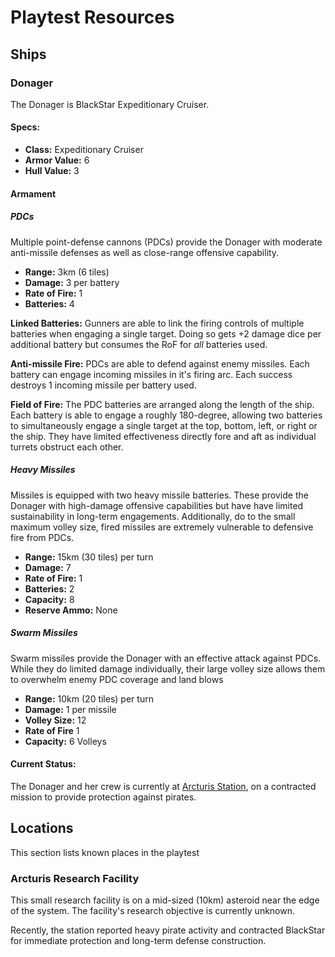 # Playtest Resources

## Ships

### Donager
The Donager is BlackStar Expeditionary Cruiser.

#### Specs:
- **Class:** Expeditionary Cruiser
- **Armor Value:** 6
- **Hull Value:** 3

#### Armament
##### PDCs
Multiple point-defense cannons (PDCs) provide the Donager with moderate anti-missile defenses as well as close-range offensive capability.
- **Range:** 3km (6 tiles)
- **Damage:** 3 per battery
- **Rate of Fire:** 1
- **Batteries:** 4

**Linked Batteries:** Gunners are able to link the firing controls of multiple batteries when engaging a single target. Doing so gets +2 damage dice per additional battery but consumes the RoF for _all_ batteries used.

**Anti-missile Fire:** PDCs are able to defend against enemy missiles. Each battery can engage incoming missiles in it's firing arc. Each success destroys 1 incoming missile per battery used.

**Field of Fire:** The PDC batteries are arranged along the length of the ship. Each battery is able to engage a roughly 180-degree, allowing two batteries to simultaneously engage a single target at the top, bottom, left, or right or the ship. They have limited effectiveness directly fore and aft as individual turrets obstruct each other.

##### Heavy Missiles
Missiles is equipped with two heavy missile batteries. These provide the Donager with high-damage offensive capabilities but have have limited sustainability in long-term engagements. Additionally, do to the small maximum volley size, fired missiles are extremely vulnerable to defensive fire from PDCs.
- **Range:** 15km (30 tiles) per turn
- **Damage:** 7
- **Rate of Fire:** 1
- **Batteries:** 2
- **Capacity:** 8
- **Reserve Ammo:** None

##### Swarm Missiles
Swarm missiles provide the Donager with an effective attack against PDCs. While they do limited damage individually, their large volley size allows them to overwhelm enemy PDC coverage and land blows
- **Range:** 10km (20 tiles) per turn
- **Damage:** 1  per missile
- **Volley Size:** 12
- **Rate of Fire** 1
- **Capacity:** 6 Volleys

#### Current Status:
The Donager and her crew is currently at [Arcturis Station](#arcturis-research-facility), on a contracted mission to provide protection against pirates.

## Locations
This section lists known places in the playtest

### Arcturis Research Facility
This small research facility is on a mid-sized (10km) asteroid near the edge of the system. The facility's research objective is currently unknown.

Recently, the station reported heavy pirate activity and contracted BlackStar for immediate protection and long-term defense construction.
--- --- ---
* [Exercise prompt] In the listing above, find the line with "##### Heavy Missiles" and the line with "## Locations". Output those two lines and every line between them, exactly as written.

* [Response to this task]
##### Heavy Missiles
Missiles is equipped with two heavy missile batteries. These provide the Donager with high-damage offensive capabilities but have have limited sustainability in long-term engagements. Additionally, do to the small maximum volley size, fired missiles are extremely vulnerable to defensive fire from PDCs.
- **Range:** 15km (30 tiles) per turn
- **Damage:** 7
- **Rate of Fire:** 1
- **Batteries:** 2
- **Capacity:** 8
- **Reserve Ammo:** None

##### Swarm Missiles
Swarm missiles provide the Donager with an effective attack against PDCs. While they do limited damage individually, their large volley size allows them to overwhelm enemy PDC coverage and land blows
- **Range:** 10km (20 tiles) per turn
- **Damage:** 1  per missile
- **Volley Size:** 12
- **Rate of Fire** 1
- **Capacity:** 6 Volleys

#### Current Status:
The Donager and her crew is currently at [Arcturis Station](#arcturis-research-facility), on a contracted mission to provide protection against pirates.

## Locations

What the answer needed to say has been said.